* [gentoo-science] [Fwd: Re: [atlas-devel] 1) ATLAS shared libraries; 2) "ASM" -> "ASM VOLATILE"]
@ 2006-08-25 6:52 Adam Piątyszek
2006-08-25 12:42 ` [gentoo-science] " Markus Dittrich
0 siblings, 1 reply; 3+ messages in thread
From: Adam Piątyszek @ 2006-08-25 6:52 UTC (permalink / raw
To: Markus Dittrich; +Cc: gentoo-science
[-- Attachment #1: Type: text/plain, Size: 5259 bytes --]
Dear Markus, gentoo-science guys,
Please find below the reply from Clint to my yesterday's email related to
our work on ATLAS shared libraries in Gentoo.
Markus, I think we can help with answering the questions (2) and (3). Of
course, volunteers from gentoo-science are welcome as well.
BR,
/ediap
-------- Original message --------
Subject: Re: [atlas-devel] 1) ATLAS shared libraries; 2) "ASM" -> "ASM
VOLATILE"
Date: Thu, 24 Aug 2006 17:44:19 -0500
From: Clint Whaley <whaley@cs.utsa.edu>
Reply-To: List for developer discussion, NOT SUPPORT.

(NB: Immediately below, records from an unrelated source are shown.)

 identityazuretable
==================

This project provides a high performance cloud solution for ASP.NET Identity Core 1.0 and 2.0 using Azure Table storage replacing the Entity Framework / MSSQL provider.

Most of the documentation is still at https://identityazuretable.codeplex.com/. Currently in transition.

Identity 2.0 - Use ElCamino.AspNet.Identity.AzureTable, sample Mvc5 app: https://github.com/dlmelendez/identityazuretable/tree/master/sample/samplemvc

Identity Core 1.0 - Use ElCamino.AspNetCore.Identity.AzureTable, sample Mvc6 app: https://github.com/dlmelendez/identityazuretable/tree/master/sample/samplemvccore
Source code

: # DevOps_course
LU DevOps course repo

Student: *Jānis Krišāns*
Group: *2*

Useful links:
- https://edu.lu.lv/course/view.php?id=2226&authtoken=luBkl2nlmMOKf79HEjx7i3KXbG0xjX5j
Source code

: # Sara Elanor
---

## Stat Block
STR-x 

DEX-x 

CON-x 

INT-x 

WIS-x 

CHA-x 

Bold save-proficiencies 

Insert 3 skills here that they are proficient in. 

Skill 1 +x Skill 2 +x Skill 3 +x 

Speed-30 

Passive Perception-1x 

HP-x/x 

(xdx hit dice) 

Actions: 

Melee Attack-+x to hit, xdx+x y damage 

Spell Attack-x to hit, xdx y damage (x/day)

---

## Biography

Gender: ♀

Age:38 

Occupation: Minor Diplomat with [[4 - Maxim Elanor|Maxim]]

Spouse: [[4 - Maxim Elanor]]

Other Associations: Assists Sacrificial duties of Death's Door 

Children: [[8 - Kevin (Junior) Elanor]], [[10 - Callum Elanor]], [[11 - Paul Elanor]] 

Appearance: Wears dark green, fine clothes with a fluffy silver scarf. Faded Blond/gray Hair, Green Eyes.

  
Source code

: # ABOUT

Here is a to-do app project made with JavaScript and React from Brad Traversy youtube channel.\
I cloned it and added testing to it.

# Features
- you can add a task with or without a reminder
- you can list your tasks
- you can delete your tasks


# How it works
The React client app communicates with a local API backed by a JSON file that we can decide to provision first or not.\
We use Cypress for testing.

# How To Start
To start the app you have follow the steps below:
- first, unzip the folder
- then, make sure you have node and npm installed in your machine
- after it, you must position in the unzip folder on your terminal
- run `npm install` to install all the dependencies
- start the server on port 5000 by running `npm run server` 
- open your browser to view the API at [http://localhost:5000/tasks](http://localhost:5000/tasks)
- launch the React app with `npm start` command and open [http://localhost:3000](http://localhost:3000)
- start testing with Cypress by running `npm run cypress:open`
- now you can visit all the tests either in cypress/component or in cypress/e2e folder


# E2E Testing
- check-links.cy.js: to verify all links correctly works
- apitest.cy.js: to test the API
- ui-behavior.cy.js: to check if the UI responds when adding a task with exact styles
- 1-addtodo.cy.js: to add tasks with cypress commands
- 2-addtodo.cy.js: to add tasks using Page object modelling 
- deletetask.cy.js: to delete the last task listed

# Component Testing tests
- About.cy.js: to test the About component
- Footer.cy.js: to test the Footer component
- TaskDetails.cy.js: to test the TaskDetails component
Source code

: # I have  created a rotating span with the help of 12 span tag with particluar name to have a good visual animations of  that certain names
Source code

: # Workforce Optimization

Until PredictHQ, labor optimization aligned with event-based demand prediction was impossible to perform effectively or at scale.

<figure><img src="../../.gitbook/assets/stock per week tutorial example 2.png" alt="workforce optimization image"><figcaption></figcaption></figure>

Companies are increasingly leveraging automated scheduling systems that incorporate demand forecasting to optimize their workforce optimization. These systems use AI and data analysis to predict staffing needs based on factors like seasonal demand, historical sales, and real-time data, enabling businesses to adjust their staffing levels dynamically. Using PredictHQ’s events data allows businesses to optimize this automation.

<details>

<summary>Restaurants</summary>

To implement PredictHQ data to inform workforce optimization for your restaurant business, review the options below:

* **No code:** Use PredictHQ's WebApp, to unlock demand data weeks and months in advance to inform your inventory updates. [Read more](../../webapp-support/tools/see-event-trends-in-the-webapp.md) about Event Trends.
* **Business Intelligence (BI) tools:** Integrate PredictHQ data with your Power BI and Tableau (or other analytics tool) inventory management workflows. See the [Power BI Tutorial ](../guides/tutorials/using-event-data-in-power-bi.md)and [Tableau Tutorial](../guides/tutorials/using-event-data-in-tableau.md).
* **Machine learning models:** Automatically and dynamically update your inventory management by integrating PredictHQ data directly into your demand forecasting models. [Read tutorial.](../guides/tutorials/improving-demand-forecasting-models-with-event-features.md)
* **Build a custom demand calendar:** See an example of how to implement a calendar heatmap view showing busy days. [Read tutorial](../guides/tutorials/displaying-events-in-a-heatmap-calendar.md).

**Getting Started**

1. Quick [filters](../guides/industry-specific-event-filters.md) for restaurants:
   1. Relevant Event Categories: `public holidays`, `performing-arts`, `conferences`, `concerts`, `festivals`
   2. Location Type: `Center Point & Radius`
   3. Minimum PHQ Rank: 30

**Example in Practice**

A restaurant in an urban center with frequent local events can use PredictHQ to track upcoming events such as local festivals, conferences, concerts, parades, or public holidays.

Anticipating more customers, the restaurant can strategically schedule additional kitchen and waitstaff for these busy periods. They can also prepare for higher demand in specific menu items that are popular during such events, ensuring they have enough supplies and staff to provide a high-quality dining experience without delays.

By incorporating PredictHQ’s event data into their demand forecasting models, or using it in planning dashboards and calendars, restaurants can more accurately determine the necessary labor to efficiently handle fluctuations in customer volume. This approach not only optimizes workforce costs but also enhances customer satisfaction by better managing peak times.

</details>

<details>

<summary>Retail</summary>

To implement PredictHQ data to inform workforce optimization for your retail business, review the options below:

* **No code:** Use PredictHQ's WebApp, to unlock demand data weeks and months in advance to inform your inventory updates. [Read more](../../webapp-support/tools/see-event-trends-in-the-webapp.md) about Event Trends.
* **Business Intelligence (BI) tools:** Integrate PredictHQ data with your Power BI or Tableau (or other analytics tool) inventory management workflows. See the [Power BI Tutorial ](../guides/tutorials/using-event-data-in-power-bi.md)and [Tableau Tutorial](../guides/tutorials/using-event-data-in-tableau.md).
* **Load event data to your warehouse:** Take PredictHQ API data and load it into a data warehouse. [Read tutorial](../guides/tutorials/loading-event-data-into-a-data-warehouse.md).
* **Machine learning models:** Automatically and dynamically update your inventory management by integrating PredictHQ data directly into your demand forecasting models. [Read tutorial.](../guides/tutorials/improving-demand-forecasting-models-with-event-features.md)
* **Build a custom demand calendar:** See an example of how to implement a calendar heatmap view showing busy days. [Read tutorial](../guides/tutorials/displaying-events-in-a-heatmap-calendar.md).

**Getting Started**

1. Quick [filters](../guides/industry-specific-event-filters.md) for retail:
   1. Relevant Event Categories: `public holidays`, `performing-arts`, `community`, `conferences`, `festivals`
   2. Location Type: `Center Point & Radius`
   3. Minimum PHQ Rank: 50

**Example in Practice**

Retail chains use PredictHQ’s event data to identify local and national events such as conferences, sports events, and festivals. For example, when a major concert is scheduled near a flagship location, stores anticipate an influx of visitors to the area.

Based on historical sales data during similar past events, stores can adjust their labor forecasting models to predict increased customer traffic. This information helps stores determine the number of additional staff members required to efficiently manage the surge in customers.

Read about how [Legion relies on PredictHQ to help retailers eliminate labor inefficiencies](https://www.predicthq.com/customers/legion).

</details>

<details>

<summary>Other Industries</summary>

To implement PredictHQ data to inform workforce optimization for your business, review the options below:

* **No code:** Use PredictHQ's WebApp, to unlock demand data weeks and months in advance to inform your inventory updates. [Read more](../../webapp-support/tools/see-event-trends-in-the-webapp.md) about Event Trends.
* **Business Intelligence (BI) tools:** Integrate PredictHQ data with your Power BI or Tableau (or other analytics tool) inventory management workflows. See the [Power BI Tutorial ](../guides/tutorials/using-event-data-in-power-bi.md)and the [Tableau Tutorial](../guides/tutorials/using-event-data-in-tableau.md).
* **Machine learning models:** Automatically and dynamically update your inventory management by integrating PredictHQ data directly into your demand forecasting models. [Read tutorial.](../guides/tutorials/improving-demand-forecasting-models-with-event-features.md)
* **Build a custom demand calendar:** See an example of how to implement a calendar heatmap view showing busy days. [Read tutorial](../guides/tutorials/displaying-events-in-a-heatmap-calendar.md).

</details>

<math-atlas-devel@lists.sourceforge.net>
To: math-atlas-devel@lists.sourceforge.net
Adam,
>1) In parallel to your great work on new ATLAS releases, one Gentoo
>developer (Markus) and I have been working on preparing an updated set of
>patches to build both static and shared libraries of ATLAS.
Great!
>I am conscious that you recommended using ATLAS as a static library only,
>due to its better performance (I do not know the real difference, though).
>But in Gentoo, shared libraries are preferred.
>Could you please comment on the performance differences and possible
>extension of ATLAS official package with optional support of shared
>libraries? We are keen on supporting you with our patches.
OK, ATLAS still defaults to .a because it's what I use :) Back in the day,
ATLAS was mainly used in HPC, characterized by big applications that often
ran on parallel machines. Linking in an extra lib was the least of these
guys worries.
I'm still an HPC guy at heart, so I always use .a when available. However,
I do not believe the performance difference should be noticable to the average
user. Here's what I *think* is the affects of shared libs:
(1) An extra register is used to store the ptr to a table in memory for
global memory (this is what -fpic does, I think)
-- I don't think this hurts ATLAS, because ATLAS doesn't use global
memory. I assume (I don't know) that ATLAS's assembly is still
allowed to use that register, as long as it save/restores it . . .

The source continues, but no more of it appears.